RESOURCE AND RESERVE ESTIMATES

          The Registrant’s Annual Information Form filed as Exhibit 1 to this Annual Report on Form 40-F has been prepared in accordance with the requirements of the securities laws in effect in Canada, which differ from the requirements of United States securities laws. Unless otherwise indicated, all resource and reserve estimates included in the Registrant’s Annual Information Form have been prepared in accordance with Canadian National Instrument 43-101 (“NI 43-101”) and the Canadian Institute of Mining and Metallurgy Classification System. NI 43-101 is a rule developed by the Canadian Securities Administrators which establishes standards for all public disclosure an issuer makes of scientific and technical information concerning mineral projects. NI 43-101 permits a historical estimate made prior to the adoption of NI 43-101 that does not comply with NI 43-101 to be disclosed using the historical terminology if the disclosure: (a) identifies the source and date of the historical estimate; (b) comments on the relevance and reliability of the historical estimate; (c) states whether the historical estimate uses categories other than those prescribed by NI 43-101; and (d) includes any more recent estimates or data available.

-3-


Such historical estimates are presented concerning the Registrant’s Saddle mineralization adjacent to the Rock Creek property.

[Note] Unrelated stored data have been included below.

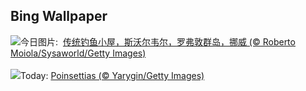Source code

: ## Bing Wallpaper
![](https://www.bing.com/th?id=OHR.LofotenRorbu_ZH-CN7790383976_UHD.jpg&w=1000)今日图片: &nbsp;[传统钓鱼小屋，斯沃尔韦尔，罗弗敦群岛，挪威 (© Roberto Moiola/Sysaworld/Getty Images)](https://www.bing.com/th?id=OHR.LofotenRorbu_ZH-CN7790383976_UHD.jpg)
<br><br/>
![](https://www.bing.com/th?id=OHR.Poinsettia_EN-US0450019921_UHD.jpg&w=1000)Today: [Poinsettias (© Yarygin/Getty Images)](https://www.bing.com/th?id=OHR.Poinsettia_EN-US0450019921_UHD.jpg)
<br><br/>
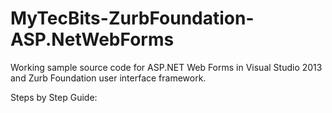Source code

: MyTecBits-ZurbFoundation-ASP.NetWebForms
========================================

Working sample source code for ASP.NET Web Forms in Visual Studio 2013 and Zurb Foundation user interface framework.

Steps by Step Guide:

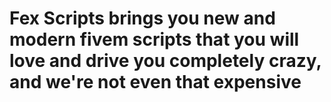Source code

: # Fex Scripts brings you new and modern fivem scripts that you will love and drive you completely crazy, and we're not even that expensive


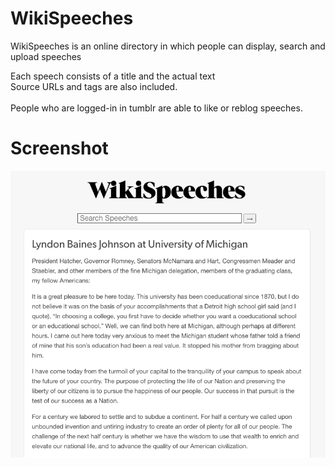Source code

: # WikiSpeeches

WikiSpeeches is an online directory in which people can display, search and upload speeches<br>

Each speech consists of a title and the actual text<br>
Source URLs and tags are also included.<br><br>
People who are logged-in in tumblr are able to like or reblog speeches.

# Screenshot

![alt tag](https://raw.githubusercontent.com/fsiamp/wikispeeches-tumblr/main/screenshot.png)
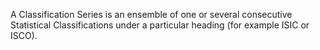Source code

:A Classification Series is an ensemble of one or several consecutive Statistical Classifications under a particular heading (for example ISIC or ISCO).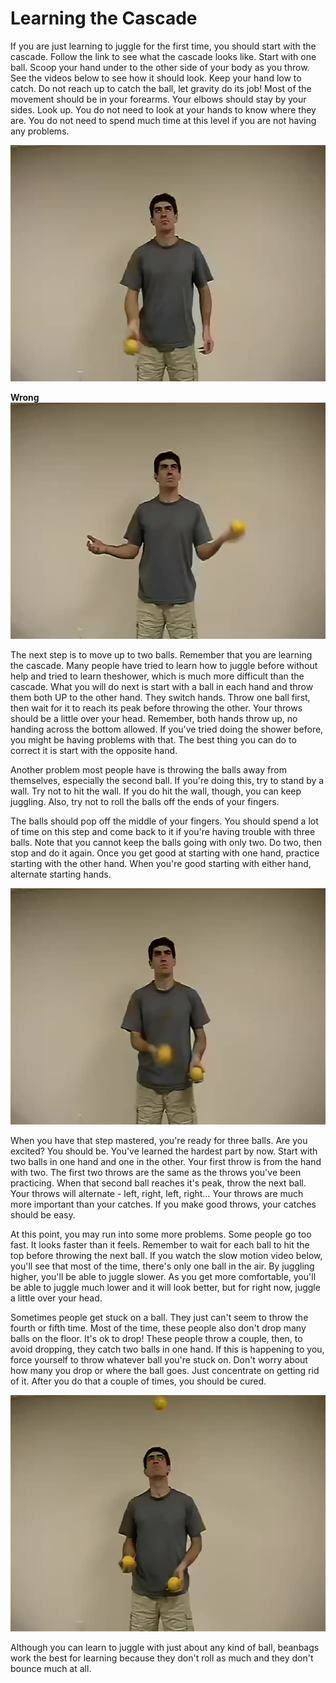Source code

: # Learning the Cascade
If you are just learning to juggle for the first time, you should start with the cascade. Follow the link to see what the cascade looks like. Start with one ball. Scoop your hand under to the other side of your body as you throw. See the videos below to see how it should look. Keep your hand low to catch. Do not reach up to catch the ball, let gravity do its job! Most of the movement should be in your forearms. Your elbows should stay by your sides. Look up. You do not need to look at your hands to know where they are. You do not need to spend much time at this level if you are not having any problems.

![CascadeOneBall](/resources/videos/poster/cascadeoneball.jpg)

**Wrong**
![CascadeOneBallOver](/resources/videos/poster/cascadeoneballover.jpg)

The next step is to move up to two balls. Remember that you are learning the cascade. Many people have tried to learn how to juggle before without help and tried to learn theshower, which is much more difficult than the cascade. What you will do next is start with a ball in each hand and throw them both UP to the other hand. They switch hands. Throw one ball first, then wait for it to reach its peak before throwing the other. Your throws should be a little over your head. Remember, both hands throw up, no handing across the bottom allowed. If you've tried doing the shower before, you might be having problems with that. The best thing you can do to correct it is start with the opposite hand.

Another problem most people have is throwing the balls away from themselves, especially the second ball. If you're doing this, try to stand by a wall. Try not to hit the wall. If you do hit the wall, though, you can keep juggling. Also, try not to roll the balls off the ends of your fingers.

The balls should pop off the middle of your fingers.
You should spend a lot of time on this step and come back to it if you're having trouble with three balls. Note that you cannot keep the balls going with only two. Do two, then stop and do it again. Once you get good at starting with one hand, practice starting with the other hand. When you're good starting with either hand, alternate starting hands.

![CascadeTwoBalls](/resources/videos/poster/cascadetwoballs.jpg)

When you have that step mastered, you're ready for three balls. Are you excited? You should be. You've learned the hardest part by now. Start with two balls in one hand and one in the other. Your first throw is from the hand with two. The first two throws are the same as the throws you've been practicing. When that second ball reaches it's peak, throw the next ball. Your throws will alternate - left, right, left, right… Your throws are much more important than your catches. If you make good throws, your catches should be easy.

At this point, you may run into some more problems. Some people go too fast. It looks faster than it feels. Remember to wait for each ball to hit the top before throwing the next ball. If you watch the slow motion video below, you'll see that most of the time, there's only one ball in the air. By juggling higher, you'll be able to juggle slower. As you get more comfortable, you'll be able to juggle much lower and it will look better, but for right now, juggle a little over your head.

Sometimes people get stuck on a ball. They just can't seem to throw the fourth or fifth time. Most of the time, these people also don't drop many balls on the floor. It's ok to drop! These people throw a couple, then, to avoid dropping, they catch two balls in one hand. If this is happening to you, force yourself to throw whatever ball you're stuck on. Don't worry about how many you drop or where the ball goes. Just concentrate on getting rid of it. After you do that a couple of times, you should be cured.

![CascadeHigh](/resources/videos/poster/cascadehigh.jpg)

Although you can learn to juggle with just about any kind of ball, beanbags work the best for learning because they don't roll as much and they don't bounce much at all.

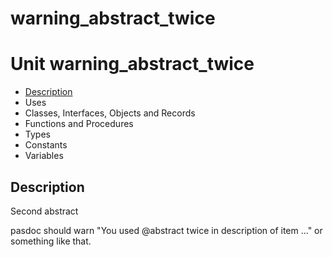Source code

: # warning\_abstract\_twice


# Unit warning\_abstract\_twice

- [Description](#PasDoc-Description)
- Uses
- Classes, Interfaces, Objects and Records
- Functions and Procedures
- Types
- Constants
- Variables

<span id="PasDoc-Description"/>

## Description
Second abstract</p>
<p>




pasdoc should warn &quot;You used @abstract twice in description of item ...&quot; or something like that.<span id="PasDoc-Uses"/>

          Canadian standards, including NI 43-101, differ significantly from the requirements of the United States Securities and Exchange Commission (“SEC”), and resource information contained herein may not be comparable to similar information disclosed by U.S. companies. In particular, and without limiting the generality of the foregoing, the term “resource” does not equate to the term “reserves”. Under U.S. standards, mineralization may not be classified as a “reserve” unless the determination has been made that the mineralization could be economically and legally produced or extracted at the time the reserve determination is made. The SEC’s disclosure standards normally do not permit the inclusion of information concerning “measured mineral resources”, “indicated mineral resources” or “inferred mineral resources” or other descriptions of the amount of mineralization in mineral deposits that do not constitute “reserves” by U.S. standards in documents filed with the SEC. U.S. Investors should also understand that “inferred mineral resources” have a great amount of uncertainty as to their existence and great uncertainty as to their economic and legal feasibility. It cannot be assumed that all or any part of an “inferred mineral resource” will ever be upgraded to a higher category. Under Canadian rules, estimated “inferred mineral resources” may not form the basis of feasibility or pre-feasibility studies except in rare cases. Investors are cautioned not to assume that all or any part of an “inferred mineral resource” exists or is economically or legally mineable. Disclosure of “contained ounces” in a resource is permitted disclosure under Canadian regulations; however, the SEC normally only permits issuers to report mineralization that does not constitute “reserves” by SEC standards as in place tonnage and grade without reference to unit measures. The requirements of NI 43-101 for identification of “reserves” are also not the same as those of the SEC, and reserves reported by NovaGold in compliance with NI 43-101 may not qualify as “reserves” under SEC standards. Accordingly, information concerning mineral deposits set forth herein may not be comparable with information made public by companies that report in accordance with United States standards.

CURRENCY

          Unless otherwise indicated, all dollar amounts in the Annual Report on Form 40-F are Canadian dollars. The exchange rate of Canadian dollars into United States dollars, based upon the noon rate of exchange as reported by the Bank of Canada was U.S.$1.00 = CDN$1.2372 on November 30, 2008, and was U.S. $1.00 = CDN $1.2541 on February 20, 2009.

ANNUAL INFORMATION FORM

          The Registrant’s Annual Information Form for the fiscal year ended November 30, 2008 is included herein as Exhibit 1.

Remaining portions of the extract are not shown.